IRS Officials, Congress Agree That Agency Needs Better Anti-Fraud Measures

Congress was understandably alarmed at the news that cyberbaddies, believed to be criminals based in Russia, were able to gain access to previous years’ return data for 104,000 U.S. taxpayers. The Senate Finance Committee held a hearing today, where the Inspector General of the IRS explained that the agency simply isn’t keeping up with the criminals who want its data.

Filing false tax returns is a potentially lucrative business, since each one requires a modest amount of personal information about the victim in return for a tax refund that can be worth thousands of dollars. While IRS systems flag millions of fraudulent returns every year, the number is increasing dramatically.

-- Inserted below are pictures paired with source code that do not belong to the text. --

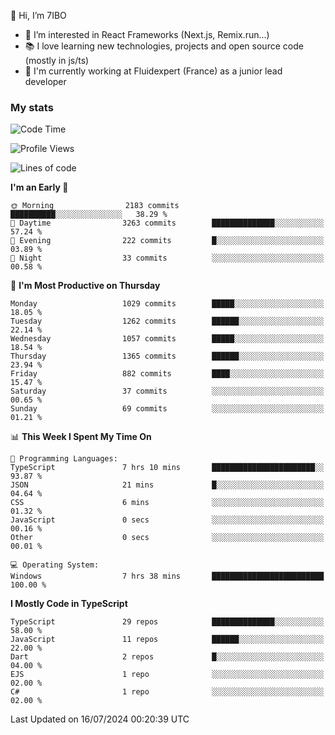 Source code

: 👋 Hi, I’m 7IBO

- 👀 I’m interested in React Frameworks (Next.js, Remix.run...)
- 📚 I love learning new technologies, projects and open source code (mostly in js/ts)
- 💼 I'm currently working at Fluidexpert (France) as a junior lead developer

### My stats
<!--START_SECTION:waka-->
![Code Time](http://img.shields.io/badge/Code%20Time-690%20hrs%2056%20mins-blue)

![Profile Views](http://img.shields.io/badge/Profile%20Views-0-blue)

![Lines of code](https://img.shields.io/badge/From%20Hello%20World%20I%27ve%20Written-6.8%20million%20lines%20of%20code-blue)

**I'm an Early 🐤** 

```text
🌞 Morning                2183 commits        ██████████░░░░░░░░░░░░░░░   38.29 % 
🌆 Daytime                3263 commits        ██████████████░░░░░░░░░░░   57.24 % 
🌃 Evening                222 commits         █░░░░░░░░░░░░░░░░░░░░░░░░   03.89 % 
🌙 Night                  33 commits          ░░░░░░░░░░░░░░░░░░░░░░░░░   00.58 % 
```
📅 **I'm Most Productive on Thursday** 

```text
Monday                   1029 commits        █████░░░░░░░░░░░░░░░░░░░░   18.05 % 
Tuesday                  1262 commits        ██████░░░░░░░░░░░░░░░░░░░   22.14 % 
Wednesday                1057 commits        █████░░░░░░░░░░░░░░░░░░░░   18.54 % 
Thursday                 1365 commits        ██████░░░░░░░░░░░░░░░░░░░   23.94 % 
Friday                   882 commits         ████░░░░░░░░░░░░░░░░░░░░░   15.47 % 
Saturday                 37 commits          ░░░░░░░░░░░░░░░░░░░░░░░░░   00.65 % 
Sunday                   69 commits          ░░░░░░░░░░░░░░░░░░░░░░░░░   01.21 % 
```


📊 **This Week I Spent My Time On** 

```text
💬 Programming Languages: 
TypeScript               7 hrs 10 mins       ███████████████████████░░   93.87 % 
JSON                     21 mins             █░░░░░░░░░░░░░░░░░░░░░░░░   04.64 % 
CSS                      6 mins              ░░░░░░░░░░░░░░░░░░░░░░░░░   01.32 % 
JavaScript               0 secs              ░░░░░░░░░░░░░░░░░░░░░░░░░   00.16 % 
Other                    0 secs              ░░░░░░░░░░░░░░░░░░░░░░░░░   00.01 % 

💻 Operating System: 
Windows                  7 hrs 38 mins       █████████████████████████   100.00 % 
```

**I Mostly Code in TypeScript** 

```text
TypeScript               29 repos            ██████████████░░░░░░░░░░░   58.00 % 
JavaScript               11 repos            ██████░░░░░░░░░░░░░░░░░░░   22.00 % 
Dart                     2 repos             █░░░░░░░░░░░░░░░░░░░░░░░░   04.00 % 
EJS                      1 repo              ░░░░░░░░░░░░░░░░░░░░░░░░░   02.00 % 
C#                       1 repo              ░░░░░░░░░░░░░░░░░░░░░░░░░   02.00 % 
```




 Last Updated on 16/07/2024 00:20:39 UTC
<!--END_SECTION:waka-->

This year’s data breach through the transcript system shows that aspiring identity thieves can change up their methods, and the agency needs to stay ahead of them.

“This incident provides a stark reminder that even security controls that may have been adequate in the past can be overcome by hackers, who are anonymous, persistent, and have access to vast amounts of personal data and knowledge,” Treasury Inspector General for tax administration J. Russell George said during his testimony before Congress.

This isn’t really news to the inspector general’s office, though. The IRS hasn’t yet implemented recommendations that George’s office made more than three years ago.

This wasn’t a hack, exactly: the thieves used personal data that they already had for about 200,000 potential victims to gain access to even more information through the transcript system. Fake tax returns that resemble past years’ returns for the same person would be less likely to get flagged for fraud.

IRS Commissioner John Koskinen explained to Congress that budget cuts are the reason why the IRS simply can’t keep up with its enemies, though members of Congress still question whether the IRS is underfunded, or just incompetent and spending money unwisely.

IRS needs to do more to fight cyberattacks, watchdog says [Associated Press]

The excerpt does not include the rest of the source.